**DIRECTIONS FOR THIS TASK**
Counting only lines below that hold "Installed", give the total alone.

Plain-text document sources
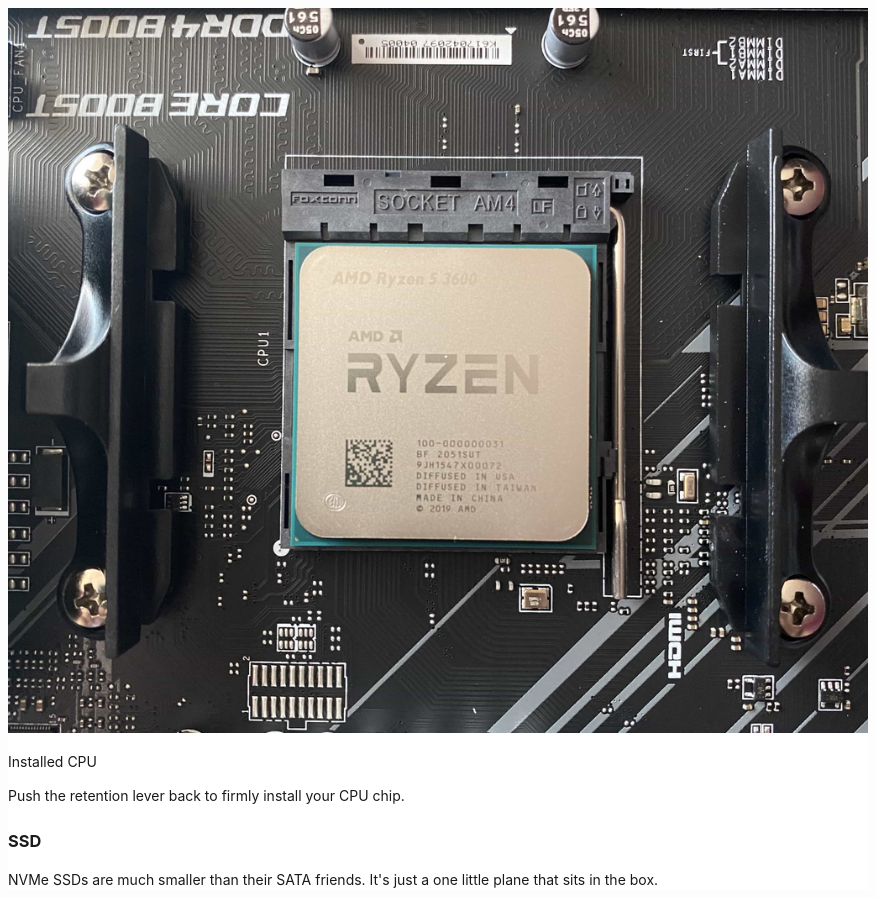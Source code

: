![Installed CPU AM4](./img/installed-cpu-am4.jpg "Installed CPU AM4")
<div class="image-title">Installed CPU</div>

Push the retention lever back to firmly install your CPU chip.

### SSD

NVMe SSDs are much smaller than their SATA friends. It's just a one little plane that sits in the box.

---

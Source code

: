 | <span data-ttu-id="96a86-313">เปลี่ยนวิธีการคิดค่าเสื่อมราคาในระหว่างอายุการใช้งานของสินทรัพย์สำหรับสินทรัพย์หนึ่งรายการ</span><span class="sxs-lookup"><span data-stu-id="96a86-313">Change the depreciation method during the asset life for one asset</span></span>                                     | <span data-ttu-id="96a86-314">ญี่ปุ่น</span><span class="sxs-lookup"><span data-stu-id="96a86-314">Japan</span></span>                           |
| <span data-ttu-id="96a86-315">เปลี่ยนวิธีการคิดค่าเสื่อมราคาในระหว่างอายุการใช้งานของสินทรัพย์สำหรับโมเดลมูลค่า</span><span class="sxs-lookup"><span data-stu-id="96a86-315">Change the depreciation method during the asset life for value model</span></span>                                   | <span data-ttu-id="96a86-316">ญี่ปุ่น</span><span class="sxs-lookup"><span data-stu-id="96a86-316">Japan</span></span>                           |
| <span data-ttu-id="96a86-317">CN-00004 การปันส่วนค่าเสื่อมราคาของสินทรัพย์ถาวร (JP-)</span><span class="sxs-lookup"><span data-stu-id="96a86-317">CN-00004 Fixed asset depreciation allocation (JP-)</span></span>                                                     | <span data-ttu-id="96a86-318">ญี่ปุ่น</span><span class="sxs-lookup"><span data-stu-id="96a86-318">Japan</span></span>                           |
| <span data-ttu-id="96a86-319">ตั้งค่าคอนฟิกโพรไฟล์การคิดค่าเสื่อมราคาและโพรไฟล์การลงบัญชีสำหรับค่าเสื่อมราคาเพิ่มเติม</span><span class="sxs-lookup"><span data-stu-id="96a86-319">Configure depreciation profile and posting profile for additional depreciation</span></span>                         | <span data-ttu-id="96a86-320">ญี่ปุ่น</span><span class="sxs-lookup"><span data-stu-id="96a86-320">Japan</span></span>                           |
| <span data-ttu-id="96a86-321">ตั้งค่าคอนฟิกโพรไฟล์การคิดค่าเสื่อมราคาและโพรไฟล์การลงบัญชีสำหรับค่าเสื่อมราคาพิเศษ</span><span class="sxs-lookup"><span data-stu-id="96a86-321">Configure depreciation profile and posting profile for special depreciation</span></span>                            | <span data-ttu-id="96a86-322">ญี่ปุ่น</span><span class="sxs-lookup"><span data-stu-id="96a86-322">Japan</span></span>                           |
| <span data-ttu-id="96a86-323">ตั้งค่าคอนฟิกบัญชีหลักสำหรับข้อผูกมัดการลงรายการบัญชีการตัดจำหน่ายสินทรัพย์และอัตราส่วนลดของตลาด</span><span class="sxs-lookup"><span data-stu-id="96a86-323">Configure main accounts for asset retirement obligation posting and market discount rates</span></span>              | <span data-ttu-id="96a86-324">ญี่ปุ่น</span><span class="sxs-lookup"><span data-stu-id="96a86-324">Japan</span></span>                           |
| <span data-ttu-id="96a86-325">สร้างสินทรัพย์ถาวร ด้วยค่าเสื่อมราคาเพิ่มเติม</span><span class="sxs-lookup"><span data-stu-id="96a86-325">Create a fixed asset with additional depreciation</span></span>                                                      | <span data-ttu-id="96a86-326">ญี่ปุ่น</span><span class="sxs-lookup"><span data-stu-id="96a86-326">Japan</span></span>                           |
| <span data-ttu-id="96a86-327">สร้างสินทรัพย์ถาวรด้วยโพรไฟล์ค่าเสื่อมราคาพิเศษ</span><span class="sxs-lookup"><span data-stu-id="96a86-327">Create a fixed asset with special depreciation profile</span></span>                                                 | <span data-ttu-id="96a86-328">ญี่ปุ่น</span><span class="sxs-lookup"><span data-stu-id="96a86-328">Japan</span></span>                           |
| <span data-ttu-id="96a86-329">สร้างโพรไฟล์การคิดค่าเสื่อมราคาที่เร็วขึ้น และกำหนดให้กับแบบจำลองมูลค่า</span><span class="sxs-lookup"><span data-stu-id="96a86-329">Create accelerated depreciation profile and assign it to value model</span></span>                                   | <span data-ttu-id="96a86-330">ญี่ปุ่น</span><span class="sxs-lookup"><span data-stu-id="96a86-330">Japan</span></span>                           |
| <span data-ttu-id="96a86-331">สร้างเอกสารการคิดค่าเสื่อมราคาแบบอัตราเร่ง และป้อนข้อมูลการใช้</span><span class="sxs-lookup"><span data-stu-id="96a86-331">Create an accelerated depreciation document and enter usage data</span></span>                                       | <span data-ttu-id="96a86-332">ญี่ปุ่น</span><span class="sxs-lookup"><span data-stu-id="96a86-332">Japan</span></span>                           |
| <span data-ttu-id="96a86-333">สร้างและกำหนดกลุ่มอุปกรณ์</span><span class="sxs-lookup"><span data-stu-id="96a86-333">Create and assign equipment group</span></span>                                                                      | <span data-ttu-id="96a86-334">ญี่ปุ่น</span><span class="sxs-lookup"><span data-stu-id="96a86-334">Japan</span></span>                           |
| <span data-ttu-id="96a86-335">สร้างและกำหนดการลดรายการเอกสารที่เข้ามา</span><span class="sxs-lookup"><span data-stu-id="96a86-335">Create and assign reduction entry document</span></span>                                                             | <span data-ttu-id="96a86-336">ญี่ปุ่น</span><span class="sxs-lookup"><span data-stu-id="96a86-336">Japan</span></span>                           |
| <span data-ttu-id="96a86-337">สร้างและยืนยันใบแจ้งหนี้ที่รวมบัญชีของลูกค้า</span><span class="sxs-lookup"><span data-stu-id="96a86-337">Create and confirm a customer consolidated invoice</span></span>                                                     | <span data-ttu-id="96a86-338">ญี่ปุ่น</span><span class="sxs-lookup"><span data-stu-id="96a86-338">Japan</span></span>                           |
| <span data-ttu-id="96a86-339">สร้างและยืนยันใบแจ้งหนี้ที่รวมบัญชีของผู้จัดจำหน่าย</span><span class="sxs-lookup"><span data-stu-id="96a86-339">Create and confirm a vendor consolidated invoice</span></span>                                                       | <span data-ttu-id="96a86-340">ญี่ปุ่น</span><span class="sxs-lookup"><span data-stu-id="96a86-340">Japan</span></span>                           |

**EXPECTED ANSWER**
2